NAME
HTML::Data::Parser - parses data embedded in HTML
SYNOPSIS
Be like Google! Google Rich Snippets supports RDFa, Microdata and
Microformats, so why shouldn't you?
use RDF::Trine;
use HTML::Data::Parser;
my $parser = HTML::Data::Parser->new(
parse_rdfa => 1,
parse_grddl => 0,
parse_microformats => undef,
parse_microdata => undef,
parse_n3 => undef,
);
my $model = RDF::Trine::Model->temporary_model;
my $writer = RDF::Trine::Serializer->new('RDFXML');
$parser->parse_into_model($base_uri, $markup, $model);
print $writer->serialize_model_to_string($model);
DESCRIPTION
This module parses data embedded in HTML. It understands the following
standards and patterns for embedding data:
* RDFa
* Microformats
* GRDDL
* Microdata
* N3-in-HTML
This module is just a wrapper around RDF::RDFa::Parser,
HTML::Microformats, XML::GRDDL, HTML::HTML5::Microdata::Parser and
HTML::Embedded::Turtle.
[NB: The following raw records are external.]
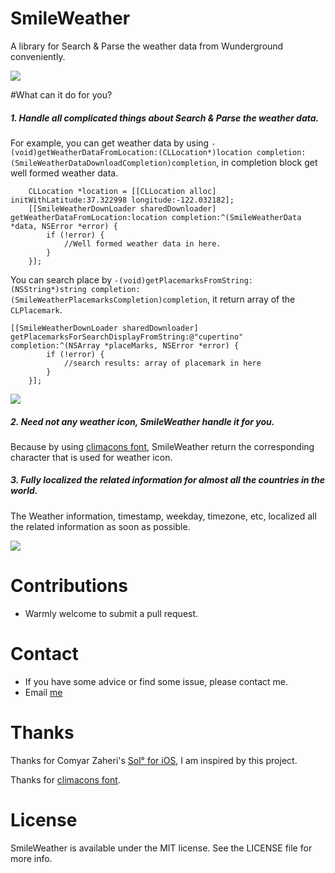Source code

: # SmileWeather

A library for Search & Parse the weather data from Wunderground conveniently.

![](https://raw.githubusercontent.com/liu044100/SmileWeather/master/SmileWeather-Example/demo_gif/pro_big.png)

#What can it do for you?


##### 1. Handle all complicated things about Search & Parse the weather data.

For example, you can get weather data by using `-(void)getWeatherDataFromLocation:(CLLocation*)location completion:(SmileWeatherDataDownloadCompletion)completion`, in completion block get well formed weather data.

```
    CLLocation *location = [[CLLocation alloc] initWithLatitude:37.322998 longitude:-122.032182];
    [[SmileWeatherDownLoader sharedDownloader] getWeatherDataFromLocation:location completion:^(SmileWeatherData *data, NSError *error) {
        if (!error) {
            //Well formed weather data in here.
        }
    }];
```

You can search place by `-(void)getPlacemarksFromString:(NSString*)string completion:(SmileWeatherPlacemarksCompletion)completion`, it return array of the `CLPlacemark`.

```
[[SmileWeatherDownLoader sharedDownloader] getPlacemarksForSearchDisplayFromString:@"cupertino" completion:^(NSArray *placeMarks, NSError *error) {
        if (!error) {
            //search results: array of placemark in here
        }
    }];
```

![](https://raw.githubusercontent.com/liu044100/SmileWeather/master/SmileWeather-Example/demo_gif/search.png)


##### 2. Need not any weather icon, SmileWeather handle it for you. 

Because by using [climacons font](http://adamwhitcroft.com/climacons/), SmileWeather return the corresponding character that is used for weather icon.

##### 3. Fully localized the related information for almost all the countries in the world.

The Weather information, timestamp, weekday, timezone, etc, localized all the related information as soon as possible.

![](https://raw.githubusercontent.com/liu044100/SmileWeather/master/SmileWeather-Example/demo_gif/localization.png)

# Contributions

* Warmly welcome to submit a pull request.

# Contact

* If you have some advice or find some issue, please contact me.
* Email [me](liu044100@gmail.com)

# Thanks

Thanks for Comyar Zaheri's [Sol° for iOS](https://github.com/comyarzaheri/Sol), I am inspired by this project.

Thanks for [climacons font](http://adamwhitcroft.com/climacons/).

# License

SmileWeather is available under the MIT license. See the LICENSE file for more info.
It is a subclass of RDF::Trine::Parser so
inherits the same interface as that.
Constructor Options
The methods presented by an HTML::Data::Parser object are exactly the
same as any other common-or-garden RDF::Trine::Parser object. The
constructor options are where it gets interesting.
The options accepted are:
* dom_parser - set to 'xml' or 'html5' to determine which parser to
use on input strings. Defaults to 'html5'.
* named_graphs - boolean; whether to return quads to handler in
"parse" method. For advanced use only.
* on_error - what to do when an error occurs. (Currently only a subset
of all possible errors are covered by this option. Some errors
thrown by other modules won't be caught.) Set to 'warn', 'die',
'ignore' or a callback coderef (which is passed one parameter - the
error message as a string). Defaults to 'warn'.
* options_microdata - a hashref of options to pass through to
"HTML::HTML5::Microdata::Parser->new" if/when parsing microdata.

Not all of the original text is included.